On August 27, 2009, a spokesman for the association told CNN's Lou Dobbs program that "every survey shows strong satisfaction for private health insurance," as part of the organization's campaign against health care reform. The non-partisan Politifact watchdog organization found that his words were "half-true." In fact, Politifact said polls have found that often the majority of consumers have varying degrees of satisfaction, but are not strongly satisfied.

On the July 10, 2009, edition of Bill Moyers Journal, Wendell Potter, former Vice President of corporate communications at the health insurance corporation CIGNA, claimed that the industry was "afraid" of the Michael Moore documentary Sicko. As a result, the association formed a strategy to discredit the film. As part of the reporting on this allegation, Bill Moyers Journal leaked May 2007 and June 2007 drafts of a memo entitled "Ensuring Accurate Perceptions of the Health Insurance Industry".
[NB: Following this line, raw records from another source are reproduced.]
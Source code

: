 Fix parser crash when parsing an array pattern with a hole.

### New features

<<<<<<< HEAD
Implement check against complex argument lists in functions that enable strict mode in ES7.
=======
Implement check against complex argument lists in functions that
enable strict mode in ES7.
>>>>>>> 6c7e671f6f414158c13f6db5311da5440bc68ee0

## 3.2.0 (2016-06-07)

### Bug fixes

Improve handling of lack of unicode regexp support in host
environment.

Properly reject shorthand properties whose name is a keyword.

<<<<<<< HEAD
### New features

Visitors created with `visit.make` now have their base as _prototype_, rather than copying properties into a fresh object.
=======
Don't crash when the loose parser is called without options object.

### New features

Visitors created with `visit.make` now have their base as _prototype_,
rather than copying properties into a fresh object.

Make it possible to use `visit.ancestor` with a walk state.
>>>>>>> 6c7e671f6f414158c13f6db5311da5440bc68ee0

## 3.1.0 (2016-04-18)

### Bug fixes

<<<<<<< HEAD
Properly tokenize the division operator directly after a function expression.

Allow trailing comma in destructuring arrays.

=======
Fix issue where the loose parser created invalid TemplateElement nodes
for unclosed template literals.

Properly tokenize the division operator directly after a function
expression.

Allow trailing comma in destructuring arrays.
AHIP gave more than $100 million to help fund the U.S. Chamber of Commerce's 2009 and 2010 efforts to defeat President Obama's signature health care reform law. In 2021, AHIP voiced public support for expanding the Affordable Care Act to help the United States reach universal healthcare coverage.

In 2015, two major American health insurance companies, UnitedHealth and Aetna, left the association. In 2017, a third large insurance company, Humana, also left. Humana and Aetna parent CVS Health subsequently rejoined AHIP, and Humana CEO Bruce Broussard was named AHIP board chairman in 2020. CVS Health President and CEO Karen S. Lynch joined the AHIP board in 2021.

According to OpenSecrets, the association spent more than $181.8 million on lobbying from 1998 to 2019; in 2018, $6.7 million was paid for work by 44 lobbyists from seven different lobbying firms.

AHIP was one of several organizations involved in founding and funding Partnership for America's Health Care Future (PAHCF), a nonprofit created in 2019 to oppose the creation of a comprehensive, universal health care system in the U.S.

AHIP's board of directors issued a statement at the outset of the COVID-19 pandemic voluntarily agreeing to cover diagnostic COVID-19 tests at no cost to members.

AHIP and the Blue Cross Blue Shield Association launched the Vaccine Community Connectors program in March 2021 to help provide COVID-19 vaccination to senior citizens in at-risk and underserved communities. The program helped vaccinate more than 2 million seniors in its first 100 days.

In June 2021, AHIP announced an updated mission and branding that included no longer using the full "America's Health Insurance Plans" title, and instead going simply by "AHIP".